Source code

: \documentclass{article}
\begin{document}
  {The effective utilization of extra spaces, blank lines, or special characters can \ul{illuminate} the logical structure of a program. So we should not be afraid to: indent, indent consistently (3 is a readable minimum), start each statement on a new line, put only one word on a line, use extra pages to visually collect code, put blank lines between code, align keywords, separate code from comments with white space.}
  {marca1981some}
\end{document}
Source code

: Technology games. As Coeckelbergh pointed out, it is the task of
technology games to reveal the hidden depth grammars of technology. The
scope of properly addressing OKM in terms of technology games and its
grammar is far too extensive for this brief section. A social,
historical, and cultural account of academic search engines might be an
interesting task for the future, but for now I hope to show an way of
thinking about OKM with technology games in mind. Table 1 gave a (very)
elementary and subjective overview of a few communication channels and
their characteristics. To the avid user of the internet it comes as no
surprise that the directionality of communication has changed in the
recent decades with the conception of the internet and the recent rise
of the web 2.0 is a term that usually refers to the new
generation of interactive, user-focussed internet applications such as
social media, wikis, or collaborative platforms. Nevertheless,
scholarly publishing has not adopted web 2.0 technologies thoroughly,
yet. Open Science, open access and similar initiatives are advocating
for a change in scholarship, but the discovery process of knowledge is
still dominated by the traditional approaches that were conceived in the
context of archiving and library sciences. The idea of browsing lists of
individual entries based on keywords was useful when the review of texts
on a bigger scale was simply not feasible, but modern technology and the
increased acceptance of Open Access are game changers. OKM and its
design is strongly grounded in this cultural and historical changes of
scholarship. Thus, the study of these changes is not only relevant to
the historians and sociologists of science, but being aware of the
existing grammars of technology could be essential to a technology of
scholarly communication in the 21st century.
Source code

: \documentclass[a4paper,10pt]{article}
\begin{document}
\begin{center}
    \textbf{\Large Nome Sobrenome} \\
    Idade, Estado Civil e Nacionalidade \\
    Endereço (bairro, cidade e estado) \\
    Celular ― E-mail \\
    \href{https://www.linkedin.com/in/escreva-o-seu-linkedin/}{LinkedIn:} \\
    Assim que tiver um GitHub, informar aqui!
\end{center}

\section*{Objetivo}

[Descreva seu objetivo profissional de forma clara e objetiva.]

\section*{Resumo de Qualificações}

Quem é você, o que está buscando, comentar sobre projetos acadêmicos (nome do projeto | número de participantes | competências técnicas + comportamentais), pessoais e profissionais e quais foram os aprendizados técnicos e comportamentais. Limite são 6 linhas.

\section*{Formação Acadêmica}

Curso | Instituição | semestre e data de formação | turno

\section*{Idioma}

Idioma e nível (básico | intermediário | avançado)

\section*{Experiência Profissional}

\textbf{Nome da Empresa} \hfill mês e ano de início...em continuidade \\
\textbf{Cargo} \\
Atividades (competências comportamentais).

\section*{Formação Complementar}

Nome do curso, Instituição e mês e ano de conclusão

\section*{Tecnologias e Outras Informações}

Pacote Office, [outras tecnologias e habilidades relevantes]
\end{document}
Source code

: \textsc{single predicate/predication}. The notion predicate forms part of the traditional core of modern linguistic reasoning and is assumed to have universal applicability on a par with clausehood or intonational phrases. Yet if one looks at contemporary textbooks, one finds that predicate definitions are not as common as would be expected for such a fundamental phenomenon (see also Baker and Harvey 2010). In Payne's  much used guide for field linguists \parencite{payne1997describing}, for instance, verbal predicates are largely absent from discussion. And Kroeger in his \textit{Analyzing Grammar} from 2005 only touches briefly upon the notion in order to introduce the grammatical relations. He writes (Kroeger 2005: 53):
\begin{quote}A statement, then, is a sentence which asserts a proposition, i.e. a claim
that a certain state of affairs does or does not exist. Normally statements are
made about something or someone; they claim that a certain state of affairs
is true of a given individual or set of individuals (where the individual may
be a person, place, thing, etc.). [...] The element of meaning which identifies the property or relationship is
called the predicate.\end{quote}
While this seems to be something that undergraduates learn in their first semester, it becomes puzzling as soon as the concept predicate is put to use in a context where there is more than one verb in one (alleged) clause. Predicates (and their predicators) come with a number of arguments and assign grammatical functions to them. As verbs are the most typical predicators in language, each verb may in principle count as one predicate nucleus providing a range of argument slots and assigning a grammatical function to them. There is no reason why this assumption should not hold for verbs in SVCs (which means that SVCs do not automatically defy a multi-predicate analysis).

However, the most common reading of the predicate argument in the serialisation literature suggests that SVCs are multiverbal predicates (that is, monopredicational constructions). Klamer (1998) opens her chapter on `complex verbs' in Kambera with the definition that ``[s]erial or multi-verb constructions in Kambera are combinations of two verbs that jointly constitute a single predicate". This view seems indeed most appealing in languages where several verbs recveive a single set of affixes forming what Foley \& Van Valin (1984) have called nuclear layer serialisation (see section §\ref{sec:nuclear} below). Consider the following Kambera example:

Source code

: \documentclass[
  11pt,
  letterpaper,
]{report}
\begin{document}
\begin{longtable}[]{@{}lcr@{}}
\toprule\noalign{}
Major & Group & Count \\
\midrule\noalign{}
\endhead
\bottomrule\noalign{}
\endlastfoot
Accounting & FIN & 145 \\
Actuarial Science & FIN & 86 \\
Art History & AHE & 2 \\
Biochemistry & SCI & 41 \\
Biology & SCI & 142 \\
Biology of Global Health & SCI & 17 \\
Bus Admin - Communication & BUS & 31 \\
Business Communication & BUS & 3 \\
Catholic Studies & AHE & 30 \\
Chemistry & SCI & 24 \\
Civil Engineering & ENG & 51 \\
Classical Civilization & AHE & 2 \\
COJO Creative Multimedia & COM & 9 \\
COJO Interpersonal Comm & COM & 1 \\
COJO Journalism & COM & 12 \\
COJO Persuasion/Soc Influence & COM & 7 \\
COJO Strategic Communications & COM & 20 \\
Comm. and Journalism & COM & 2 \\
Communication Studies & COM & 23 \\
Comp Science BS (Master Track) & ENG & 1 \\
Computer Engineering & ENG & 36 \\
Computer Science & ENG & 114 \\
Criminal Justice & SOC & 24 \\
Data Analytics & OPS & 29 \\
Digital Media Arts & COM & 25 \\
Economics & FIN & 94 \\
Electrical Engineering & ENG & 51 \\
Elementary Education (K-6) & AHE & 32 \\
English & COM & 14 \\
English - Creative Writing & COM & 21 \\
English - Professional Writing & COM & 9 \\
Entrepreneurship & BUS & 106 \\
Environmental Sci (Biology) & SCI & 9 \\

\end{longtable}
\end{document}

[About this exercise] Reproduce exactly the lines that run from the start of the records to the line with "effective utilization of", both included.

[Solution below]
Source code

: \documentclass{article}
\begin{document}
  {The effective utilization of extra spaces, blank lines, or special characters can \ul{illuminate} the logical structure of a program. So we should not be afraid to: indent, indent consistently (3 is a readable minimum), start each statement on a new line, put only one word on a line, use extra pages to visually collect code, put blank lines between code, align keywords, separate code from comments with white space.}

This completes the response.